請求書の記載義務事項不備に、10月1日から最高37万5,000ユーロの罰金

(フランス)

パリ発

2019年10月01日

フランスで10月1日から請求書の記載義務事項が追加され、不備に対する行政罰が強化される。事業者間の請求書に不備がある場合の罰金の上限が、自然人は1万5,000ユーロから7万5,000ユーロに、法人は7万5,000ユーロから37万5,000ユーロに引き上げられる。1回目の処罰から2年以内に不備を繰り返した場合、罰金額はそれぞれ2倍となる。行政罰に加えて一般税法典が定める税務上の罰金も、従来どおり、請求書金額の4分の1を上限に、不備の事項ごとに15ユーロが科される。

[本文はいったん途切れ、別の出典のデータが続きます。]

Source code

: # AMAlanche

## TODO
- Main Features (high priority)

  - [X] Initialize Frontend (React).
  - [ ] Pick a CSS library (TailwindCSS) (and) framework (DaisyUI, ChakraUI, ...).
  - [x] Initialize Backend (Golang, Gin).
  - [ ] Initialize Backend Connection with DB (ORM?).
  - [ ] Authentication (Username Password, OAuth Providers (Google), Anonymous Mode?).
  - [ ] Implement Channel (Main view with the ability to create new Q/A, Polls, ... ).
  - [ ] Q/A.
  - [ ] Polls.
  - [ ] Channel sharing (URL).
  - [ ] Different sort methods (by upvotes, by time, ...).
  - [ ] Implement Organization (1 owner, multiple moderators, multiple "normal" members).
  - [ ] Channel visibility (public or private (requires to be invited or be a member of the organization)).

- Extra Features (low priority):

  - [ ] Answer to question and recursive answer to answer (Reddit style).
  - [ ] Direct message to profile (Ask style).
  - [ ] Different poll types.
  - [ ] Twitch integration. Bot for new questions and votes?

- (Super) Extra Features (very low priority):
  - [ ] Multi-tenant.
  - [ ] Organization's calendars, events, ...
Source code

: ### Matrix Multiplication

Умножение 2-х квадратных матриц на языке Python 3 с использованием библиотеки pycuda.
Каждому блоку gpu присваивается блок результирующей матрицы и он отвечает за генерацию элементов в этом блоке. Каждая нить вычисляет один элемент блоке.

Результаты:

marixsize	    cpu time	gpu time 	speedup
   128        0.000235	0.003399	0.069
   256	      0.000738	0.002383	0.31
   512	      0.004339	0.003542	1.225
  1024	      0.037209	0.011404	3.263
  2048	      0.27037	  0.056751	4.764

4月24日付のオルドナンス(命令)外部サイトへ、新しいウィンドウで開きますにより今回追加された請求書の記載義務事項は、「納品先と異なる場合、請求先の住所」と「買主が発行している場合、注文書の番号」の2点。

追加されたこの2点を含む請求書の記載義務事項は以下のとおり。

  • 請求書の日付、番号
  • 商品の納品日または役務の提供(終了)日
  • 売主情報:売主または役務提供者の企業の正式名称、住所、企業識別番号(SIREN)または事業者番号(SIRET)、産業分類コード(NAF)、企業形態(有限、株式など)、資本金、商業従事者の場合は商業登記簿番号(RCS)と登記場所、手工業者の場合は職業登録番号および登録場所
  • 顧客情報:企業名(個人の場合は個人名)、住所、請求先の住所(納品先と異なる場合)、納品先の住所
  • 注文書の番号(買主が発行している場合)
  • VAT番号(税抜き150ユーロ以下の取引の場合、記載義務なし)
  • 提供する商品・役務の内容および明細:商品の情報(商品・商標名など)、役務の情報(素材、労賃)、数量、税抜き単価、VATの適用税率、割引率(割引がある場合)
  • 支払い日もしくは期限(注)、支払いが期日までに行われない場合の違約金の割合、および支払い遅延の場合の回収費用の一時金(40ユーロ)に関する情報
  • 免税など特殊な税制が適用される場合、その根拠法

請求書は原則としてフランス語で2部(うち原本は顧客用)作成し、10年間保管する必要がある。行政当局は、外国語で作成された請求書については法廷翻訳を要求することができる。また、外貨での請求書の発行も可能だが、ドルやポンドなど国際的に認識され交換可能な外貨で、企業の経理上ユーロで計上することが条件となる。

(注)記載がない場合、商品受領後もしくは役務履行後、最大30日が支払い期限である旨、法律で定められている。